Segment Start: Provided entries

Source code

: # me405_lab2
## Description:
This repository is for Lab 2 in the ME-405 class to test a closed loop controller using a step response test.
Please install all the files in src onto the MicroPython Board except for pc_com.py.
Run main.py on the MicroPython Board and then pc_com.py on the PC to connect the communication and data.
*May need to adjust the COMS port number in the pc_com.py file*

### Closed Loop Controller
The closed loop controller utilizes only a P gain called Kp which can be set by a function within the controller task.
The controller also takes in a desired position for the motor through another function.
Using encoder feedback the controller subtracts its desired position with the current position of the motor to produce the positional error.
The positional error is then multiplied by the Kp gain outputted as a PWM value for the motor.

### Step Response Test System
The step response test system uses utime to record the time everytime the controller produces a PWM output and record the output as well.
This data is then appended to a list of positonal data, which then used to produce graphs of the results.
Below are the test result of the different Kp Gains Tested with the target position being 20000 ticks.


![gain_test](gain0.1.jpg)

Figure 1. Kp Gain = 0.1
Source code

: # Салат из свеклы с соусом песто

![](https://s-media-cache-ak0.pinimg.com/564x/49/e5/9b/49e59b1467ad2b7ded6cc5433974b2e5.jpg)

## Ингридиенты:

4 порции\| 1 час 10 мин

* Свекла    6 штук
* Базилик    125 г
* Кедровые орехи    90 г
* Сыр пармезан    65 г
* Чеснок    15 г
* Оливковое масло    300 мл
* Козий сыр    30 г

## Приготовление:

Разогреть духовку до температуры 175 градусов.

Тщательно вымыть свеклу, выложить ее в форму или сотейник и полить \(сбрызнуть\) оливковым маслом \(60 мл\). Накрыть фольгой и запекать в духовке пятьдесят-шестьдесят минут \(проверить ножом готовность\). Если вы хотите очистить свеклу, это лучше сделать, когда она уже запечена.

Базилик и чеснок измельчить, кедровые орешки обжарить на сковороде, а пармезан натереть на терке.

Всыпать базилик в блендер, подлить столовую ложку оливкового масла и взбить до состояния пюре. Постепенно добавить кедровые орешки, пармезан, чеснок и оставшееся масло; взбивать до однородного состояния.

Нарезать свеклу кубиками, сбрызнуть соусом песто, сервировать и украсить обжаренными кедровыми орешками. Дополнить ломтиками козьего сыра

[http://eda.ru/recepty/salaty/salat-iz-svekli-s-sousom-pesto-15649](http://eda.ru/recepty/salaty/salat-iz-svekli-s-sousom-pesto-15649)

Segment End: Provided entries

→ **Exercise objective**:
Look through the data above for lines holding the word "свеклу". State how many there are and nothing else.

→ **Response**:
2